Meredith retired unexpectedly before the 1969 season. He was 31. About a year later, he joined the broadcast booth of Monday Night Football, doing two stints on the show, from 1970 to 1973 and 1977 to 1984.

"The show debuted in 1970 with a daring premise: Sports might actually work in prime time if it was wrapped in showbiz," Michael Hiestand wrote in USA Today after Meredith's death. "Teamed with Howard Cosell and Keith Jackson, Meredith didn't sound like the often-solemn NFL announcers of the era."

Cosell played the bad guy while Meredith donned the white hat. It was a routine they planned and perfected. They were a huge ratings success. "The weekly clash between an opinionated intellectual and a freewheeling spirit drew women to watch football games and caused restaurants and movie theaters to report lower traffic during broadcasts," according to The New York Times.

"Don played that perfect foil to Cosell," Monday Night Football producer Fred Gaudelli told the Los Angeles Times after Meredith’s death. "He was the first guy to bring irreverence to the booth. He didn't demean the broadcast, but he didn't make it church, he didn't take the game as gospel. He brought a fun aspect to the thing."

Besides sports commentary, Meredith tried his hand at acting, appearing on various TV series and even guest hosting The Tonight Show. He was also the longtime pitchman for Lipton Tea.

 Meredith retired from Monday Night Football in 1984. But his one-liners live on. In a 2010 appreciation, USA Today listed a few, including "If 'ifs' and 'buts' were candy and nuts, wouldn't it be a merry Christmas?" and –– to visiting Vice President Spiro Agnew –– "I didn't vote for you, but you do have a nice suit on."

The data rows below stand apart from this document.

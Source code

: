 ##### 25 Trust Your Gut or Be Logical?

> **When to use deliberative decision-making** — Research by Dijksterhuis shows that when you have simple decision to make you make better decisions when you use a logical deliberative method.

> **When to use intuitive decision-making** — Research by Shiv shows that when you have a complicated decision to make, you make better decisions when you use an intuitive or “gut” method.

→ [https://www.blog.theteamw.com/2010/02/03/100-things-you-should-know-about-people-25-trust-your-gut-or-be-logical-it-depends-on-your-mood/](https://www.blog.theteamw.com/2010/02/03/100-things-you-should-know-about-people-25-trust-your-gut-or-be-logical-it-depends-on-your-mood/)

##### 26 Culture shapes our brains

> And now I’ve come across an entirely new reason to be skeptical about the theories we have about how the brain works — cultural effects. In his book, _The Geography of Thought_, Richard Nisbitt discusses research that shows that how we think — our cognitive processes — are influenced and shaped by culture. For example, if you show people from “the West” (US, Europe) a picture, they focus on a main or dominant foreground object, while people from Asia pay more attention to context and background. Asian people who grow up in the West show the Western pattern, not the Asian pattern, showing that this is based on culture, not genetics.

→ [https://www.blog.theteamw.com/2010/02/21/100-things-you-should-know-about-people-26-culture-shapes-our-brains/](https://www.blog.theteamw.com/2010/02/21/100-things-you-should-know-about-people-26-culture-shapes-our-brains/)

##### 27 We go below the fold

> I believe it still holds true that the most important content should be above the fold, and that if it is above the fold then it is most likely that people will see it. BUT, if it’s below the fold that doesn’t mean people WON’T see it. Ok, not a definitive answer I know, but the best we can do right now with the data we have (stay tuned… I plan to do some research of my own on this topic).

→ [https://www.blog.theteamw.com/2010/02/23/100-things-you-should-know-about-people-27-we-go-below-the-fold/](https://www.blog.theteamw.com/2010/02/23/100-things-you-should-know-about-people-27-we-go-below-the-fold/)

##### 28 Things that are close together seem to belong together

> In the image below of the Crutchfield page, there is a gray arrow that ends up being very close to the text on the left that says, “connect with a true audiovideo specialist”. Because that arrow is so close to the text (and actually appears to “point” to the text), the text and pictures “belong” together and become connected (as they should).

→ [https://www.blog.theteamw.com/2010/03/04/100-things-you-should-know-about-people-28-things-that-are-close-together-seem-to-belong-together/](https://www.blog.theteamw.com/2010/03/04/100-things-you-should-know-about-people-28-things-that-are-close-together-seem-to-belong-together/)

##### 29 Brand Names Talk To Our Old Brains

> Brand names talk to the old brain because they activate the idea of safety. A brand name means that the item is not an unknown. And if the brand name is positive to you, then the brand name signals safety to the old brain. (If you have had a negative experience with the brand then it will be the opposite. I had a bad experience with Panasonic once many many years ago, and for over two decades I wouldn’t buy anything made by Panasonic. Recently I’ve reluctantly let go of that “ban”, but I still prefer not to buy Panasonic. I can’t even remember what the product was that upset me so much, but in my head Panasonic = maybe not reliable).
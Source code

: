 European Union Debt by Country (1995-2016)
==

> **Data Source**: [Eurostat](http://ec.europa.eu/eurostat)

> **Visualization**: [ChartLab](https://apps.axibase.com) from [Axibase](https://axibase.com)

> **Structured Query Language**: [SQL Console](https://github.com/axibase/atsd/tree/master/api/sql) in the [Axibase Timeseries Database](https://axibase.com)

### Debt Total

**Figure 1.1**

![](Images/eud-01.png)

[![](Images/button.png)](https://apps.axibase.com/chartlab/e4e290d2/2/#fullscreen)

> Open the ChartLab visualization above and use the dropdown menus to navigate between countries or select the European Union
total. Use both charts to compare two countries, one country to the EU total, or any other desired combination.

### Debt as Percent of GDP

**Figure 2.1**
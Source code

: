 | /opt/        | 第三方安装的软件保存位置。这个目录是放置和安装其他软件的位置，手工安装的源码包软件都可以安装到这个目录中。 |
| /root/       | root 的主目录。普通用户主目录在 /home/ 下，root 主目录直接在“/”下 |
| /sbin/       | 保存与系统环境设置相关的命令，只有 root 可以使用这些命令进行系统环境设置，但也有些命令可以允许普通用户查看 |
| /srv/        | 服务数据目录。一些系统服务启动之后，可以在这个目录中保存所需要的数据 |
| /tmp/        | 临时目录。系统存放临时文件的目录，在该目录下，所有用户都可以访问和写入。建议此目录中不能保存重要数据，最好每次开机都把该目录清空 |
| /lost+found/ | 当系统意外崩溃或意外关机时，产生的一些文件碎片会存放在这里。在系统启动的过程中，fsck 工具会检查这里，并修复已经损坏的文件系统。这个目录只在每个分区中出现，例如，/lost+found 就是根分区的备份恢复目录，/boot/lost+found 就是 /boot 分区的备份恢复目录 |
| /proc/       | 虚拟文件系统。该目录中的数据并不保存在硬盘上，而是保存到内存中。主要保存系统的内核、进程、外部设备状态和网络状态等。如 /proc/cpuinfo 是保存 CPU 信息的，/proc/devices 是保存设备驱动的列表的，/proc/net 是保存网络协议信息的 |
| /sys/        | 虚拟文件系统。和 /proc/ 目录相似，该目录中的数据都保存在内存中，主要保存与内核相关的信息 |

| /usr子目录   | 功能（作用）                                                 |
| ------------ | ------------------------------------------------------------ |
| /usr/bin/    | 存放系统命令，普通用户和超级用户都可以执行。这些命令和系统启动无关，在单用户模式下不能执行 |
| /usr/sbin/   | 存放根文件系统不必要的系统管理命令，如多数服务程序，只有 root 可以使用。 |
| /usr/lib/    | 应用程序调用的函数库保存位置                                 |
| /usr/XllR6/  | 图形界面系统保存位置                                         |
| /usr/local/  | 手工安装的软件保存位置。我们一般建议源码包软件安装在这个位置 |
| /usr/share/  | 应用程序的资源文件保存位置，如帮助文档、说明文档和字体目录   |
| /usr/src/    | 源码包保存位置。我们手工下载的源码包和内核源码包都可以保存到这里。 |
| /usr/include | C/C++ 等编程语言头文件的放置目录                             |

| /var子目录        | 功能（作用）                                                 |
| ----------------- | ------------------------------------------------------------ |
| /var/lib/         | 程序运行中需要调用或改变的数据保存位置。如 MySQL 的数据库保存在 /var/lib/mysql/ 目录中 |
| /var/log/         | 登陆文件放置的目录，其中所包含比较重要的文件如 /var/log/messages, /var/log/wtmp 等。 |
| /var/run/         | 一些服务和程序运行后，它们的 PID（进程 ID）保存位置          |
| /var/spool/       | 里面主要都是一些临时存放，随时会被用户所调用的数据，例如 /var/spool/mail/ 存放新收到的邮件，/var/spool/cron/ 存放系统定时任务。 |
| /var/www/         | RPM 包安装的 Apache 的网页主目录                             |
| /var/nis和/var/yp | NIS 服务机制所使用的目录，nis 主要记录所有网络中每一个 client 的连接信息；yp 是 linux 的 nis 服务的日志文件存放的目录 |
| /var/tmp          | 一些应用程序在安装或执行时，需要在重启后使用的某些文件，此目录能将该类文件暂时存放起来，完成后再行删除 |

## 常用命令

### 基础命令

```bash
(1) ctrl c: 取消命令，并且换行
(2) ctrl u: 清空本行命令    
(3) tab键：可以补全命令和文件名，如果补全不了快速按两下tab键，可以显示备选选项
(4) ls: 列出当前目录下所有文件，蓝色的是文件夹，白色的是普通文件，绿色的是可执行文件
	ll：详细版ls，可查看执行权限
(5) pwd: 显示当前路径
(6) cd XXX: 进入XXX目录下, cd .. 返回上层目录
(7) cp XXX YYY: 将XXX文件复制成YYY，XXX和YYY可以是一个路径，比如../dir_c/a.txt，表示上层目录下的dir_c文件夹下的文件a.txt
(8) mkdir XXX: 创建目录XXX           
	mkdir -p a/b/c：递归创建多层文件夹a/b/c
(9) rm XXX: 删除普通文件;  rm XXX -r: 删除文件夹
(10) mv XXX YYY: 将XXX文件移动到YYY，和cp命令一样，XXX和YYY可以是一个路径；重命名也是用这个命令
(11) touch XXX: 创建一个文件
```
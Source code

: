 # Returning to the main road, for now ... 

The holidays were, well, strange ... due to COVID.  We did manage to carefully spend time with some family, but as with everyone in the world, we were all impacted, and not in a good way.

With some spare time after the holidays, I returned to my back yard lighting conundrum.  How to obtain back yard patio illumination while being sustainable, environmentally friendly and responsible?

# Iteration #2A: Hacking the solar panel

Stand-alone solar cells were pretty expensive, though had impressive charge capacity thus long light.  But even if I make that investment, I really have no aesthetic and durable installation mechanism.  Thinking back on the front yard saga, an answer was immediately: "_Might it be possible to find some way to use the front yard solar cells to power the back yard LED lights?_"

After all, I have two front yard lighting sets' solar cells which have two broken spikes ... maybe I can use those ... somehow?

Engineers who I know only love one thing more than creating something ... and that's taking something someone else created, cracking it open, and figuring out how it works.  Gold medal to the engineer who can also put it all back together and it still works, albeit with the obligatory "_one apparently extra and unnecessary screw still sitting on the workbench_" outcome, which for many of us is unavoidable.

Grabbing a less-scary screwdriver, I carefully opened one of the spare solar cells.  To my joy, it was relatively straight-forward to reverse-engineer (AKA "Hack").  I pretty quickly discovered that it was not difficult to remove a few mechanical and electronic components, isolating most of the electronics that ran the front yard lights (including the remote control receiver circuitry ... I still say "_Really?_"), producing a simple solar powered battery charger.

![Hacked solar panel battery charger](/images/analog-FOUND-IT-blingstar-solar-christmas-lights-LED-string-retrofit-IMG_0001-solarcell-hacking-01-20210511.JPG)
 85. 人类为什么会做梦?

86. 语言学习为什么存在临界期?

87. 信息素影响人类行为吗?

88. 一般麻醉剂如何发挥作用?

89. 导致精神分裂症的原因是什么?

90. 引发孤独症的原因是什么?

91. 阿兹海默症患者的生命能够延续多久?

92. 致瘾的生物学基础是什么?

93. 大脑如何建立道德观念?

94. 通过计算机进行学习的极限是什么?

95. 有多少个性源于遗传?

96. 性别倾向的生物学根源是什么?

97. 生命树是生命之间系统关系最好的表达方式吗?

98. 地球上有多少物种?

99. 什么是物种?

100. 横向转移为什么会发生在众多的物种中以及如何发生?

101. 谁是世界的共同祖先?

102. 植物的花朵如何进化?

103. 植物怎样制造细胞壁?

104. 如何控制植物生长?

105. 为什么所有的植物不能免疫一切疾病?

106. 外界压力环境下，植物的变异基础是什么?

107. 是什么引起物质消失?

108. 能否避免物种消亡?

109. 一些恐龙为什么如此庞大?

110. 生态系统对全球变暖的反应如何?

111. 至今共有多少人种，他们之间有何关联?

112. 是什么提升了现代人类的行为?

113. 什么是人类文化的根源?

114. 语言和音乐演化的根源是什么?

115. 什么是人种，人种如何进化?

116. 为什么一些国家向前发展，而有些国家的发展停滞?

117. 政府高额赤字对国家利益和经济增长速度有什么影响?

Natalie Pompilio is a freelance writer based in Philadelphia. Her lifelong love of obituaries raised eyebrows when she was younger, but she's now able to explain that this interest goes beyond morbid curiosity. Says Pompilio, "Obituaries are mini life stories, allowing a glimpse into someone's world that we're often denied. I just wish we could share them with each other when we're alive."